Design of Bandpass Filter Using Op Amp

11.7: Band-Pass Filter Realizations

  1. Last updated
  2. Save as PDF
  • Page ID
    26748
  • There are many ways to form a band-pass filter. Before we introduce a few of the possibilities, we must define a number of important parameters. As in the case of the high- and low-pass filters, the concept of damping is important. For historical reasons, band-pass filters are normally specified with the parameter \(Q\), the quality factor, which is the reciprocal of the damping factor. Comparable to the break frequency is the center, or peak, frequency of the filter. This is the point of maximum gain. In RLC circuits, it is usually referred to as the resonance frequency. The symbol for center frequency is \(f_o\). Because a band-pass filter produces attenuation on either side of the center frequency, there are two "3 dB down" frequencies. The lower frequency is normally given the name \(f_1\), and the upper is given \(f_2\). The difference between \(f_2\) and \(f_1\) is called the bandwidth of the filter and is abbreviated as \(BW\). The ratio of center frequency to bandwidth is equal to the filter's \(Q\).

    \[BW = f_2 − f_1 \label{11.15}\]

    \[Q = \frac{f_o}{BW} \label{11.16}\]

    It is important to note that the center frequency is not equal to the arithmetic average of \(f_1\) and \(f_2\). Instead, it is equal to the geometric average of \(f_1\) and \(f_2\).

    \[f_o = \sqrt{f_1 f_2} \label{11.17}\]

    These parameters are shown graphically in Figure \(\PageIndex{1}\). If a filter requires a fairly low \(Q\), say unity or less, the filter is best realized as a cascade of separate low- and high-pass filters. For higher \(Q\)s, we will examine two possible realizations. Multiple-feedback filters will be used for \(Q\) s up to about 10. For \(Q\) s above 10, the state-variable filter is presented.

    11.7.1.png

    Figure \(\PageIndex{1}\): Band-pass response.

    11.7.1: Multiple-Feedback Filters

    The basic multiple-feedback filter is a second-order type. It contains two reactive elements as shown in Figure \(\PageIndex{2}\). One pair of elements creates the low-pass response \((R_1C_1)\), and the other pair creates the high-pass response \((R_2C_2)\). Because of this, the ultimate attenuation slopes are \(\pm 6\) dB.

    11.7.2.png

    Figure \(\PageIndex{2}\): Multiple feedback band-pass filter.

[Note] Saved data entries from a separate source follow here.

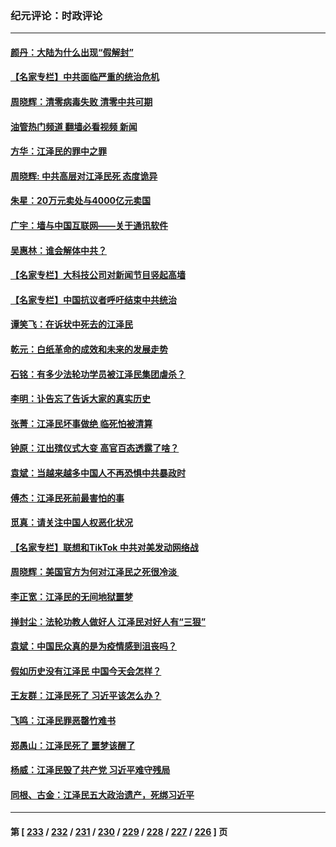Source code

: ### 纪元评论：时政评论
---
#### [颜丹：大陆为什么出现“假解封”](../../pages/nsc1025/n13880271.md?12080330) 
#### [【名家专栏】中共面临严重的统治危机](../../pages/nsc1025/n13878414.md?12080330) 
#### [周晓辉：清零病毒失败 清零中共可期](../../pages/nsc1025/n13880298.md?12080330) 
#### [油管热门频道 翻墙必看视频 新闻](ok?12080330)
#### [方华：江泽民的罪中之罪](../../pages/nsc1025/n13880098.md?12080330) 
#### [周晓辉: 中共高层对江泽民死 态度诡异](../../pages/nsc1025/n13880026.md?12080330) 
#### [朱星：20万元卖处与4000亿元卖国](../../pages/nsc1025/n13879900.md?12080330) 
#### [广宇：墙与中国互联网——关于通讯软件](../../pages/nsc1025/n13879885.md?12080330) 
#### [吴惠林：谁会解体中共？](../../pages/nsc1025/n13879609.md?12080330) 
#### [【名家专栏】大科技公司对新闻节目竖起高墙](../../pages/nsc1025/n13879525.md?12080330) 
#### [【名家专栏】中国抗议者呼吁结束中共统治](../../pages/nsc1025/n13879549.md?12080330) 
#### [谭笑飞：在诉状中死去的江泽民](../../pages/nsc1025/n13879522.md?12080330) 
#### [乾元：白纸革命的成效和未来的发展走势](../../pages/nsc1025/n13879562.md?12080330) 
#### [石铭：有多少法轮功学员被江泽民集团虐杀？](../../pages/nsc1025/n13879498.md?12080330) 
#### [李明：讣告忘了告诉大家的真实历史](../../pages/nsc1025/n13879431.md?12080330) 
#### [张菁：江泽民坏事做绝 临死怕被清算](../../pages/nsc1025/n13879323.md?12080330) 
#### [钟原：江出殡仪式大变 高官百态透露了啥？](../../pages/nsc1025/n13879165.md?12080330) 
#### [袁斌：当越来越多中国人不再恐惧中共暴政时](../../pages/nsc1025/n13878858.md?12080330) 
#### [傅杰：江泽民死前最害怕的事](../../pages/nsc1025/n13878857.md?12080330) 
#### [觅真：请关注中国人权恶化状况](../../pages/nsc1025/n13878810.md?12080330) 
#### [【名家专栏】联想和TikTok 中共对美发动网络战](../../pages/nsc1025/n13878428.md?12080330) 
#### [周晓辉：美国官方为何对江泽民之死很冷淡 ](../../pages/nsc1025/n13878497.md?12080330) 
#### [李正宽：江泽民的无间地狱噩梦](../../pages/nsc1025/n13878343.md?12080330) 
#### [掸封尘：法轮功教人做好人 江泽民对好人有“三狠”](../../pages/nsc1025/n13878333.md?12080330) 
#### [袁斌：中国民众真的是为疫情感到沮丧吗？](../../pages/nsc1025/n13878323.md?12080330) 
#### [假如历史没有江泽民 中国今天会怎样？](../../pages/nsc1025/n13878316.md?12080330) 
#### [王友群：江泽民死了 习近平该怎么办？](../../pages/nsc1025/n13878298.md?12080330) 
#### [飞鸣：江泽民罪恶罄竹难书](../../pages/nsc1025/n13878314.md?12080330) 
#### [郑愚山：江泽民死了 噩梦该醒了](../../pages/nsc1025/n13878243.md?12080330) 
#### [杨威：江泽民毁了共产党 习近平难守残局](../../pages/nsc1025/n13878158.md?12080330) 
#### [同根、古金：江泽民五大政治遗产，死绑习近平](../../pages/nsc1025/n13878195.md?12080330) 

---
#### 第 [ [233](./233.md?12080330) / [232](./232.md?12080330) / [231](./231.md?12080330) / [230](./230.md?12080330) / [229](./229.md?12080330) / [228](./228.md?12080330) / [227](./227.md?12080330) / [226](./226.md?12080330) ] 页
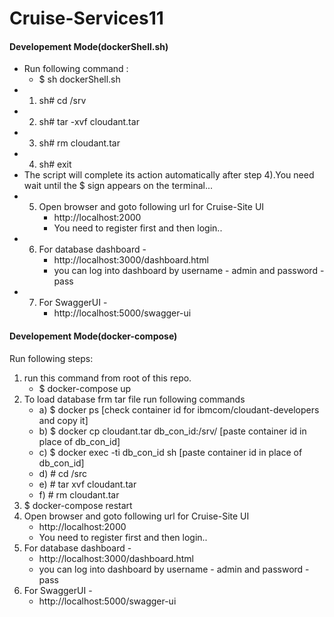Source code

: # Cruise-Services11
#### Developement Mode(dockerShell.sh) ####
  -  Run following command :
       - $ sh dockerShell.sh
  - 1) sh# cd /srv    
  - 2) sh# tar -xvf cloudant.tar
  - 3) sh# rm cloudant.tar
  - 4) sh# exit
  - The script will complete its action automatically after step 4).You need wait until the $ sign appears on the terminal...
  - 5) Open browser and goto following url for Cruise-Site UI
         - http://localhost:2000
         - You need to register first and then login..
  - 6) For database dashboard -
         - http://localhost:3000/dashboard.html
         - you can log into dashboard by username - admin and password - pass
  - 7) For SwaggerUI -
         - http://localhost:5000/swagger-ui

#### Developement Mode(docker-compose) #####
 Run following steps:
   1) run this command from root of this repo.
      - $ docker-compose up
   2) To load database frm tar file run following commands
        - a) $ docker ps                                [check container id for ibmcom/cloudant-developers and copy it]
        - b) $ docker cp cloudant.tar db_con_id:/srv/   [paste container id in place of db_con_id]      
        - c) $ docker exec -ti db_con_id sh             [paste container id in place of db_con_id]
        - d) # cd /src
        - e) # tar xvf cloudant.tar
        - f) # rm cloudant.tar
   3) $ docker-compose restart
   4) Open browser and goto following url for Cruise-Site UI
        - http://localhost:2000
        - You need to register first and then login..
   5) For database dashboard -
        - http://localhost:3000/dashboard.html
        - you can log into dashboard by username - admin and password - pass
   6) For SwaggerUI -
        - http://localhost:5000/swagger-ui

    As with the VCVS high- and low-pass designs, the circuit of Figure \(\PageIndex{2}\) is normalized to a 1 radian per second center frequency. Extrapolation to new center frequencies is performed in the same manner as shown earlier. The peak gain for this circuit is

    \[A_v = −2Q^2 \label{11.18}\]

    You can see from Equation \ref{11.18} that higher \(Q\) s will produce higher gains. For a \(Q\) of 10, the voltage gain will be 200. For this circuit to function properly, the open-loop gain of the op amp used must be greater than 200 at the chosen center frequency. Usually, a safety factor of 10 is included in order to keep stability high and distortion low. By combining these factors, we may determine the minimum acceptable \(f_{unity}\) for the op amp.

    \[f_{unity} \geq 10 f_o A_v \label{11.19a}\]

    or more directly,

    \[f_{unity} \geq 20 f_o Q^2 \label{11.19b}\]

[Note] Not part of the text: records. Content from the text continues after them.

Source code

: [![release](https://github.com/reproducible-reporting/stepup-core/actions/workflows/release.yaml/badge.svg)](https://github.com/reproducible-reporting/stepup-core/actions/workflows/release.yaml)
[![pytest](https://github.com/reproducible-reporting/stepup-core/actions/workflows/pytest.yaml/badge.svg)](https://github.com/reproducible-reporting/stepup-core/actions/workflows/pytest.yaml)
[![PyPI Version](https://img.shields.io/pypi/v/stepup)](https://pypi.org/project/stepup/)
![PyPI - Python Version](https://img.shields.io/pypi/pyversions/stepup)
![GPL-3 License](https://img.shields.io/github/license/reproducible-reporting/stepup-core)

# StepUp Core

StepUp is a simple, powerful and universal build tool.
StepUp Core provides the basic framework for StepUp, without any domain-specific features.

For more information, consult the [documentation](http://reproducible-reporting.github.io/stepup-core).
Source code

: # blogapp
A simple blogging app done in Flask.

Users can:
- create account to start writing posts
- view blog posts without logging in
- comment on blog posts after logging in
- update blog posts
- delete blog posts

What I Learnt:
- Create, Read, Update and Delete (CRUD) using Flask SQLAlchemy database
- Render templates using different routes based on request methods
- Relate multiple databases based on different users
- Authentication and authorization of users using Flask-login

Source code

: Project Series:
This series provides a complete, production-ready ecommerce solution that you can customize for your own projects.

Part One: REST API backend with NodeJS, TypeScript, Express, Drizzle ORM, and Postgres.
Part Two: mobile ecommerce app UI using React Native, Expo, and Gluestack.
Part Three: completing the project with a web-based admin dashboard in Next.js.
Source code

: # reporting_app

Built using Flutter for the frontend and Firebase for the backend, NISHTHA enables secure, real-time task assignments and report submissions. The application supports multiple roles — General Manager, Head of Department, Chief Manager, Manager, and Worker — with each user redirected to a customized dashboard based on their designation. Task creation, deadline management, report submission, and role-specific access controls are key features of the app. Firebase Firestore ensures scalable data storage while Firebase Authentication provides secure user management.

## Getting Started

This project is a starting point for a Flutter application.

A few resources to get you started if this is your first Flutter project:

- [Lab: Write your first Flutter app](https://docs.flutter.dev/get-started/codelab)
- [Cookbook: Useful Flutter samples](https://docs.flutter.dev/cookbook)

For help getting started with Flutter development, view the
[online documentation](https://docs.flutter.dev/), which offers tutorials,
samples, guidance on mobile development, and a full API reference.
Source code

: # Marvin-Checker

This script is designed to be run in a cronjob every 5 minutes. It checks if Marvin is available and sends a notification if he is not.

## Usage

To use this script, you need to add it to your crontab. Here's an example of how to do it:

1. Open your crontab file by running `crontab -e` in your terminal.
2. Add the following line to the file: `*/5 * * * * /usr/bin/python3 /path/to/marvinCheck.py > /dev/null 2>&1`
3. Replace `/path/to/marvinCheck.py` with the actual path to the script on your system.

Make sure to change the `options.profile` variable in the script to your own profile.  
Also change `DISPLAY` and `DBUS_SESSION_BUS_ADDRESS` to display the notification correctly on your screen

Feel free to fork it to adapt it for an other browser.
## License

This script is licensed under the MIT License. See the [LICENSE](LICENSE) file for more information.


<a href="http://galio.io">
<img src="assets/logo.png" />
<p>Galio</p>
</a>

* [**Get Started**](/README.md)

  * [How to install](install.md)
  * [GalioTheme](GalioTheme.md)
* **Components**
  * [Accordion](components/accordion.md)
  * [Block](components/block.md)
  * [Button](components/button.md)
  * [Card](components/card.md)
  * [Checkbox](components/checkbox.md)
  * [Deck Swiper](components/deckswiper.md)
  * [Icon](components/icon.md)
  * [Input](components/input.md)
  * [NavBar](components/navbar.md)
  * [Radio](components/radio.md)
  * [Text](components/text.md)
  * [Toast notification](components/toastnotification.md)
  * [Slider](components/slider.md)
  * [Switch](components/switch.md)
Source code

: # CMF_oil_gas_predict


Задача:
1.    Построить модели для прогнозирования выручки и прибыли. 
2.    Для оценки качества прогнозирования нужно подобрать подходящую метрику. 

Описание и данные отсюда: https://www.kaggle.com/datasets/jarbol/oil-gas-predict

    For a \(Q\) of 10 and a center frequency of 2 kHz, the op amp will need an \(f_{unity}\) of at least 4 MHz. It is not possible to use this type of filter for high-frequency, high-\(Q\) work, as standard op amps soon "run out of steam". This difficulty aside, the high gains produced by even moderate values for \(Q\) may well be impractical. For many applications, a unity gain version would be preferred. This is not particularly difficult to achieve. All that we need to do is attenuate the input signal by a factor equal to the voltage gain of the filter. Because the gain magnitude of the filter is \(2Q^2\), the attenuation should be

    \[Attenuation = \frac{1}{2Q^2} \label{11.20}\]

    Although it is possible to place a pair of resistors in front of the filter to create a voltage divider, there is a more efficient way. We can split \(R_1\) into two components, as shown in Figure \(\PageIndex{3}\). As long as the Thevenin equivalent of \(R_{1a}\) and \(R_{1b}\) as seen from the op amp equals the value of \(R_1\), the tuning frequency of the filter will not be changed. Also required is that the voltage divider ratio produced by \(R_{1a}\) and \(R_{1b}\) satisfies Equation \ref{11.20}.

    11.7.3.png

    Figure \(\PageIndex{3}\): Multiple feedback filter with unity-gain variation.

    First, let's determine the ratio of the two resistors. We can start by setting \(R_{1b}\) to the arbitrary value \(K\). Using the voltage divider rule and Equation \ref{11.20}, \(R_{1a}\) is found:

    \[Attenuation = \frac{R_{1b}}{R_{1a} + R_{1b}} \\ \frac{1}{2Q^2} = \frac{K}{R_{1a} + K} \\ R_{1a} + K = K 2Q^2 \nonumber\]

    \[R_{1a} = K(2Q^2−1) \label{11.21}\]

    So, we see that \(R_{1a}\) must be \(2Q^2−1\) times larger than \(R_{1b}\). Now we must determine the value of \(K\) which will set the parallel combination of \(R_{1a}\) and \(R_{1b}\) to the required value of \(1/(2Q)\), as based on Figure \(\PageIndex{2}\).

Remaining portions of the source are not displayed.